§ Your assignment:
Set down all of the records below exactly, please, omitting the images.
======== Material shown ========
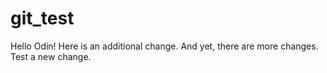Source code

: # git_test
Hello Odin!
Here is an additional change.
And yet, there are more changes.
Test a new change.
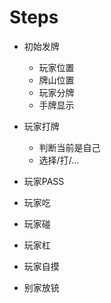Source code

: # Steps

- 初始发牌

  - 玩家位置
  - 牌山位置
  - 玩家分牌
  - 手牌显示

- 玩家打牌
  - 判断当前是自己
  - 选择/打/...
- 玩家PASS
- 玩家吃
- 玩家碰
- 玩家杠
- 玩家自摸
- 别家放铳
========
§ Solution to this problem:
Source code

: # git_test
Hello Odin!
Here is an additional change.
And yet, there are more changes.
Test a new change.
Source code

: # Steps

- 初始发牌

  - 玩家位置
  - 牌山位置
  - 玩家分牌
  - 手牌显示

- 玩家打牌
  - 判断当前是自己
  - 选择/打/...
- 玩家PASS
- 玩家吃
- 玩家碰
- 玩家杠
- 玩家自摸
- 别家放铳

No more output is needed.